By analogy with const , I suspect that qualifying with restrict twice will assert what you want, which is that none of the values in the array points to overlapping memory. But reading the standard, I can't prove to myself that it actually does. I reckon that "Let D be a declaration of an ordinary identifier that provides a means of designating an object P as a restrict-qualified pointer to type T" does indeed mean that for int *restrict *restrict A , then A[0] and A[1] are objects designated as a restrict-qualified pointer to int. But it's pretty heavy legalese.

I have no idea whether your compiler will actually do anything with that knowledge, mind you. Clearly it could, it's a question of whether it's implemented.

So I don't really know what you've gained over a conventional C 2-D array, where you just allocate rows * cols * sizeof(int) , and index with A[cols*row + col] . Then you clearly only need one use of restrict, and any compiler that does anything with restrict will be able to re-order reads from A and B across writes to Out. Without restrict , of course, it can't, so by doing what you're doing, you're throwing yourself on your compiler's mercy. If it can't cope with double-restrict, only the single restrict case, then your double-indirection has cost you the optimization.

At first guess, multiplication is likely to be faster than an additional pointer indirection anyway. You obviously care about performance or you wouldn't be using restrict at all, so I'd test performance fairly carefully (on all compilers you care about) before making this change for the sake of slightly nicer syntax and not having to remember how many columns there are in your array every time you access it.
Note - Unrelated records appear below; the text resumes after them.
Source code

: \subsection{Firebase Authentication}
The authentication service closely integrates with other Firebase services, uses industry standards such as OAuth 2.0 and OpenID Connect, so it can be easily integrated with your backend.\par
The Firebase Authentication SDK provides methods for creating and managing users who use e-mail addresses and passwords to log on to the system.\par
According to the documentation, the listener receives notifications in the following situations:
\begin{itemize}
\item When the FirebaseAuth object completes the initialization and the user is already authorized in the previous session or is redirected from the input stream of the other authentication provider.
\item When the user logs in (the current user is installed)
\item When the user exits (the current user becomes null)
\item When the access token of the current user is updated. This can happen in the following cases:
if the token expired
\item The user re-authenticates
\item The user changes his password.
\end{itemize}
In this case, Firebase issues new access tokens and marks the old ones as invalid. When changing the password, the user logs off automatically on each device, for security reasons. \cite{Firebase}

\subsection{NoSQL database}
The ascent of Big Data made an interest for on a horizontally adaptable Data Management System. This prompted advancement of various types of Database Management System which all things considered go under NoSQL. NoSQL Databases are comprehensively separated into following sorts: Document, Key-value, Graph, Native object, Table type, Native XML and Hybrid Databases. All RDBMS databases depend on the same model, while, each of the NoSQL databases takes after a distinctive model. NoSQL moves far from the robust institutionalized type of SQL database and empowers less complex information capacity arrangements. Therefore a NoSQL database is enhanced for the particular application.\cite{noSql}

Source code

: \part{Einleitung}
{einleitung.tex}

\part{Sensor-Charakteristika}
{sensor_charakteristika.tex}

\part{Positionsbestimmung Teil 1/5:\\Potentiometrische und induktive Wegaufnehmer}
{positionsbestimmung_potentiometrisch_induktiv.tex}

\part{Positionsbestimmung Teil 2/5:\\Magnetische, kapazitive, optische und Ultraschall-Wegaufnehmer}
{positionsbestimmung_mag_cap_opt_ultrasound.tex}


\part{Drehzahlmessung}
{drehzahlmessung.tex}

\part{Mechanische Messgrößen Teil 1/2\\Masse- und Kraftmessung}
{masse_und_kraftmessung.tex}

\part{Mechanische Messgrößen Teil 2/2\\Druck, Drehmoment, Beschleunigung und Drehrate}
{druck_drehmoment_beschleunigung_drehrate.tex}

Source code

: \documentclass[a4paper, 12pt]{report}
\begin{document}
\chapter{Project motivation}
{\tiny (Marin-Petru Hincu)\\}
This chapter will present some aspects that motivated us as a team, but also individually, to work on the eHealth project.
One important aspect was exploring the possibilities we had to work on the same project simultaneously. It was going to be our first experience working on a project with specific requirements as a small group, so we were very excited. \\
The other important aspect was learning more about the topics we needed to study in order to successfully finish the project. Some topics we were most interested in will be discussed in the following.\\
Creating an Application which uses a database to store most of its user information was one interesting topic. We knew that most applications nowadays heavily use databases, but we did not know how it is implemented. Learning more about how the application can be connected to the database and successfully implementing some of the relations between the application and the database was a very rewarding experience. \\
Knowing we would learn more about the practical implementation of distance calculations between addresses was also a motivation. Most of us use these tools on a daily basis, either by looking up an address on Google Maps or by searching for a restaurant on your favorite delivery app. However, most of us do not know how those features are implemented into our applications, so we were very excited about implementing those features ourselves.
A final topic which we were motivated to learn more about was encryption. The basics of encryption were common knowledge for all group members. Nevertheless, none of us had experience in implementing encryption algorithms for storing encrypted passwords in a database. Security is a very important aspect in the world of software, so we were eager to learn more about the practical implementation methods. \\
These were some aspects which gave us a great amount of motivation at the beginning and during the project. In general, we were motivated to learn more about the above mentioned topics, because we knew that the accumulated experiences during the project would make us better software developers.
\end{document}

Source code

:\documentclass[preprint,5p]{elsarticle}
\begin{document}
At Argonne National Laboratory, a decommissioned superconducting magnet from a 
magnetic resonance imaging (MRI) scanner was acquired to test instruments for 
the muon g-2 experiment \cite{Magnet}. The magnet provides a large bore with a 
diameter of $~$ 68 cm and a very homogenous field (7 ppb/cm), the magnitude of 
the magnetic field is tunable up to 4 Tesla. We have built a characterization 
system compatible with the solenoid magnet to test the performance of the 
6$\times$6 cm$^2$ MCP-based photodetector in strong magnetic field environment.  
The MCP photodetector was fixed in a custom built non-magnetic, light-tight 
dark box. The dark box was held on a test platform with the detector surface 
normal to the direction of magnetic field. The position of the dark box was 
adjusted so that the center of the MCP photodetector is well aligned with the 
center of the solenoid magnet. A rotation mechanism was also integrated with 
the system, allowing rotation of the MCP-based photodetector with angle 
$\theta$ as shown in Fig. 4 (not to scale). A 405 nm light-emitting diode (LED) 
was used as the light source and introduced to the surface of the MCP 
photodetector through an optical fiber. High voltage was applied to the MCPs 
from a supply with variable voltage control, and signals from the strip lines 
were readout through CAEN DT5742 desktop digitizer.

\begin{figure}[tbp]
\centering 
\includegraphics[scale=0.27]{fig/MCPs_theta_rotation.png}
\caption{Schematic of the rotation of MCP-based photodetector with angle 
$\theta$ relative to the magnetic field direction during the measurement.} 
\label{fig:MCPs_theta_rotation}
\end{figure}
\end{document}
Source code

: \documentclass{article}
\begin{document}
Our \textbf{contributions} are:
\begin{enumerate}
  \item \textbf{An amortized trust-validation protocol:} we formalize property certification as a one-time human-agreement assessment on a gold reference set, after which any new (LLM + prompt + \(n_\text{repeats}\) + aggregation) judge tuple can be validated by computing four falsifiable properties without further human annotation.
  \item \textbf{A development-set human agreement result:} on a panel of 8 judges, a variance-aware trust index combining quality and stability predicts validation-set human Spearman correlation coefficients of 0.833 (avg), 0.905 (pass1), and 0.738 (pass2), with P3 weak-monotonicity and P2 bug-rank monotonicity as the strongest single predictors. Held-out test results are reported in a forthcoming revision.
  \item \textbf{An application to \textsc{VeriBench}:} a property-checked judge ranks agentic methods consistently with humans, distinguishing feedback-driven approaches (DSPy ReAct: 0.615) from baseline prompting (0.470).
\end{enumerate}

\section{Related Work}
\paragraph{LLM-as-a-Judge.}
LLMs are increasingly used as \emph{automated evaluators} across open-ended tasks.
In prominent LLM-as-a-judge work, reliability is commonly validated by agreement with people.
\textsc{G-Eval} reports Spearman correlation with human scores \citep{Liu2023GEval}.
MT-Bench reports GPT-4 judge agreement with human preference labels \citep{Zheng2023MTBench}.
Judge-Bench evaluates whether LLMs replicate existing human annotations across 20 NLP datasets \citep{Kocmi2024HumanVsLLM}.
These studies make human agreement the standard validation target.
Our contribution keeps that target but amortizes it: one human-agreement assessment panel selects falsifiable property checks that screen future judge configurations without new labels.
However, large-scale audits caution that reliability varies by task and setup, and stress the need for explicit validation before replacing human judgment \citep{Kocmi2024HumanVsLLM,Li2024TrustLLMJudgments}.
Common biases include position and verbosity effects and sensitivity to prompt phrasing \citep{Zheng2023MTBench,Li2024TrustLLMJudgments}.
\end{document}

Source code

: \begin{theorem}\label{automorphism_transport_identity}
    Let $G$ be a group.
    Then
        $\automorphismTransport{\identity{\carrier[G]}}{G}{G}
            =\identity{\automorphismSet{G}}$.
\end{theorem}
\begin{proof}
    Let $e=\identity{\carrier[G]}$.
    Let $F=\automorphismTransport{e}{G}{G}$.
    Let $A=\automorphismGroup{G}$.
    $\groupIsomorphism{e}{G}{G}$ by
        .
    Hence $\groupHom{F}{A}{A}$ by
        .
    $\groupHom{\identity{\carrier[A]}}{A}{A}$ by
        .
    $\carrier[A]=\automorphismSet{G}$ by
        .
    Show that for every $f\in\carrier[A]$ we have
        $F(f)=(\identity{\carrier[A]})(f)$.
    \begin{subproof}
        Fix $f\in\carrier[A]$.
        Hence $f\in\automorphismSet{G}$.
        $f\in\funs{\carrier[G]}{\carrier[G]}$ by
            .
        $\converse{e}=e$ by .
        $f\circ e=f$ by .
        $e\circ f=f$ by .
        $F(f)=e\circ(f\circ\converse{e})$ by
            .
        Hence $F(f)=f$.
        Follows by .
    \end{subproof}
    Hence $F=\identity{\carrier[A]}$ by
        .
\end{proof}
is accessing elements through A[0][col*nrows + row] undefined?

Yes, if the element is modified by one of the accesses, because this makes A[0] an alias for memory also accessed via A[col]. That'd be fine if only A and B were restrict-qualified pointers, but not if A[0] and A[col] are.

I assume that you don't modify A in this function, so actually that alias is fine. If you did the same thing with Out, though, behavior would be undefined.